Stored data
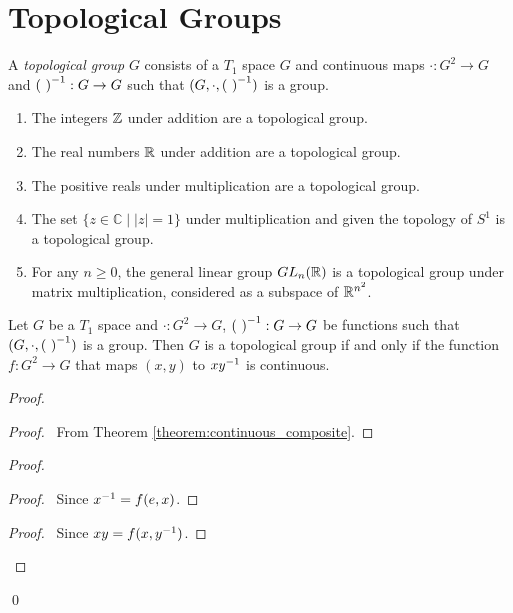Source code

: \section{Topological Groups}

\begin{definition}
    A \emph{topological group} $G$ consists of a $T_1$ space $G$ and continuous maps
    $\cdot : G^2 \rightarrow G$ and ${(\ )}^{-1} : G \rightarrow G$ such that $(G, \cdot, \inv{(\ )})$
    is a group.
\end{definition}

\begin{example}
    \begin{enumerate}
        \item The integers $\mathbb{Z}$ under addition are a topological group.
        \item The real numbers $\mathbb{R}$ under addition are a topological group.
        \item The positive reals under multiplication are a topological group.
        \item The set $\{ z \in \mathbb{C} \mid |z| = 1 \}$ under multiplication
        and given the topology of $S^1$ is a topological group.
        \item For any $n \geq 0$, the general linear group $GL_n(\mathbb{R})$ is a topological
        group under matrix multiplication, considered as a subspace of $\mathbb{R}^{n^2}$.
    \end{enumerate}
\end{example}

\begin{lemma}
    Let $G$ be a $T_1$ space and $\cdot : G^2 \rightarrow G$, ${(\ )}^{-1} : G \rightarrow G$
    be functions such that $(G, \cdot, \inv{(\ )})$ is a group. Then $G$ is a
    topological group if and only if the function $f : G^2 \rightarrow G$ that maps
    $(x,y)$ to $x {y}^{-1}$ is continuous.
\end{lemma}

\begin{proof}
    \pf
    \begin{proof}
        \pf\ From Theorem \ref{theorem:continuous_composite}.
    \end{proof}
    \begin{proof}
        \begin{proof}
            \pf\ Since ${x}^{-1} = f(e,x)$.
        \end{proof}
        \begin{proof}
            \pf\ Since $xy = f(x,{y}^{-1})$.
        \end{proof}
    \end{proof}
    \qed
\end{proof}

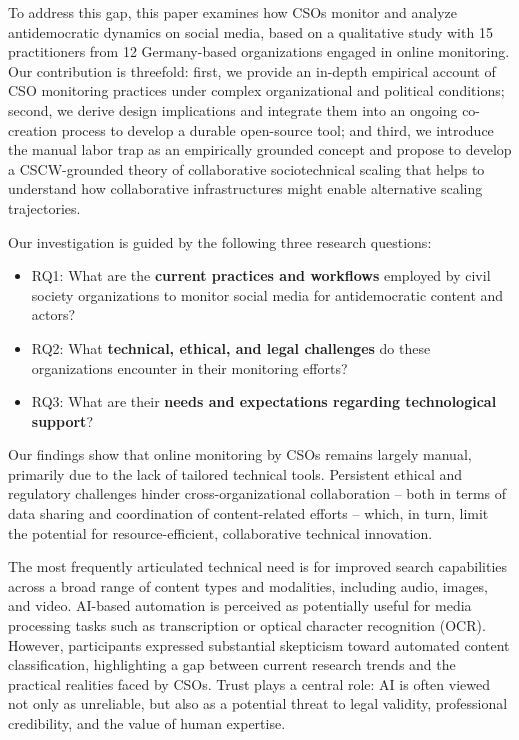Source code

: \documentclass[acmsmall]{acmart}
\begin{document}
To address this gap, this paper examines how CSOs monitor and analyze antidemocratic dynamics on social media, based on a qualitative study with 15 practitioners from 12 Germany-based organizations engaged in online monitoring. Our contribution is threefold: first, we provide an in-depth empirical account of CSO monitoring practices under complex organizational and political conditions; second, we derive design implications and integrate them into an ongoing co-creation process to develop a durable open-source tool; and third, we introduce the manual labor trap as an empirically grounded concept and propose to develop a CSCW-grounded theory of collaborative sociotechnical scaling that helps to understand how collaborative infrastructures might enable alternative scaling trajectories.

Our investigation is guided by the following three research questions:

\begin{itemize}
\item RQ1: What are the \textbf{current practices and workflows} employed by civil society organizations to monitor social media for antidemocratic content and actors?
\item RQ2: What \textbf{technical, ethical, and legal challenges} do these organizations encounter in their monitoring efforts?
\item RQ3: What are their \textbf{needs and expectations regarding technological support}?
\end{itemize}

Our findings show that online monitoring by CSOs remains largely manual, primarily due to the lack of tailored technical tools. Persistent ethical and regulatory challenges hinder cross-organizational collaboration -- both in terms of data sharing and coordination of content-related efforts -- which, in turn, limit the potential for resource-efficient, collaborative technical innovation. 

The most frequently articulated technical need is for improved search capabilities across a broad range of content types and modalities, including audio, images, and video.  AI-based automation is perceived as potentially useful for media processing tasks such as transcription or optical character recognition (OCR). However, participants expressed substantial skepticism toward automated content classification, highlighting a gap between current research trends and the practical realities faced by CSOs. Trust plays a central role: AI is often viewed not only as unreliable, but also as a potential threat to legal validity, professional credibility, and the value of human expertise.
\end{document}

__PROBLEM REQUIREMENTS__
Using the entries above, return exactly the lines from the line with "Our investigation is" to the line with "Our findings show", counting both of those lines.

__ANSWER SECTION__
Our investigation is guided by the following three research questions:

\begin{itemize}
\item RQ1: What are the \textbf{current practices and workflows} employed by civil society organizations to monitor social media for antidemocratic content and actors?
\item RQ2: What \textbf{technical, ethical, and legal challenges} do these organizations encounter in their monitoring efforts?
\item RQ3: What are their \textbf{needs and expectations regarding technological support}?
\end{itemize}

Our findings show that online monitoring by CSOs remains largely manual, primarily due to the lack of tailored technical tools. Persistent ethical and regulatory challenges hinder cross-organizational collaboration -- both in terms of data sharing and coordination of content-related efforts -- which, in turn, limit the potential for resource-efficient, collaborative technical innovation. 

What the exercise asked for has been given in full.